Scan the records for lines with the word "converters", and copy every such line.

--- START ---

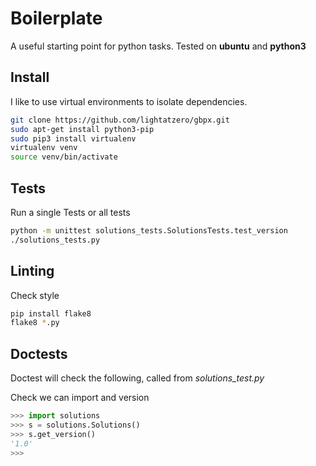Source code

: # Boilerplate

A useful starting point for python tasks.
Tested on **ubuntu** and **python3**

## Install

I like to use virtual environments to isolate dependencies.

```bash
git clone https://github.com/lightatzero/gbpx.git
sudo apt-get install python3-pip
sudo pip3 install virtualenv
virtualenv venv
source venv/bin/activate
```

## Tests

Run a single Tests or all tests

```bash
python -m unittest solutions_tests.SolutionsTests.test_version
./solutions_tests.py
```

## Linting

Check style

```bash
pip install flake8
flake8 *.py 
```

## Doctests

Doctest will check the following,
called from *solutions_test.py*

Check we can import and version
```python
>>> import solutions
>>> s = solutions.Solutions()
>>> s.get_version()
'1.0'
>>> 
```

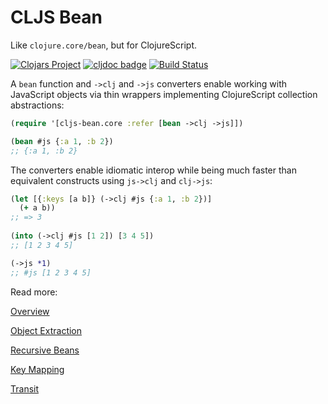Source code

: # CLJS Bean

Like `clojure.core/bean`, but for ClojureScript.

[![Clojars Project](https://img.shields.io/clojars/v/cljs-bean.svg)](https://clojars.org/cljs-bean) [![cljdoc badge](https://cljdoc.org/badge/cljs-bean/cljs-bean)](https://cljdoc.org/d/cljs-bean/cljs-bean/CURRENT) [![Build Status](https://travis-ci.org/mfikes/cljs-bean.svg?branch=master)](https://travis-ci.org/mfikes/cljs-bean)

A `bean` function and `->clj` and `->js` converters enable working with JavaScript objects via thin wrappers implementing ClojureScript collection abstractions:

```clojure
(require '[cljs-bean.core :refer [bean ->clj ->js]])

(bean #js {:a 1, :b 2})
;; {:a 1, :b 2}
```

The converters enable idiomatic interop while being much faster than 
equivalent constructs using `js->clj` and `clj->js`:

```clojure
(let [{:keys [a b]} (->clj #js {:a 1, :b 2})]
  (+ a b))
;; => 3
  
(into (->clj #js [1 2]) [3 4 5])
;; [1 2 3 4 5]

(->js *1)
;; #js [1 2 3 4 5]
```

Read more:

[Overview](doc/overview.md)

[Object Extraction](doc/object.md)

[Recursive Beans](doc/recursive.md)

[Key Mapping](doc/key-mapping.md)

[Transit](doc/transit.md)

--- END ---

### Completed task:
A `bean` function and `->clj` and `->js` converters enable working with JavaScript objects via thin wrappers implementing ClojureScript collection abstractions:
The converters enable idiomatic interop while being much faster than 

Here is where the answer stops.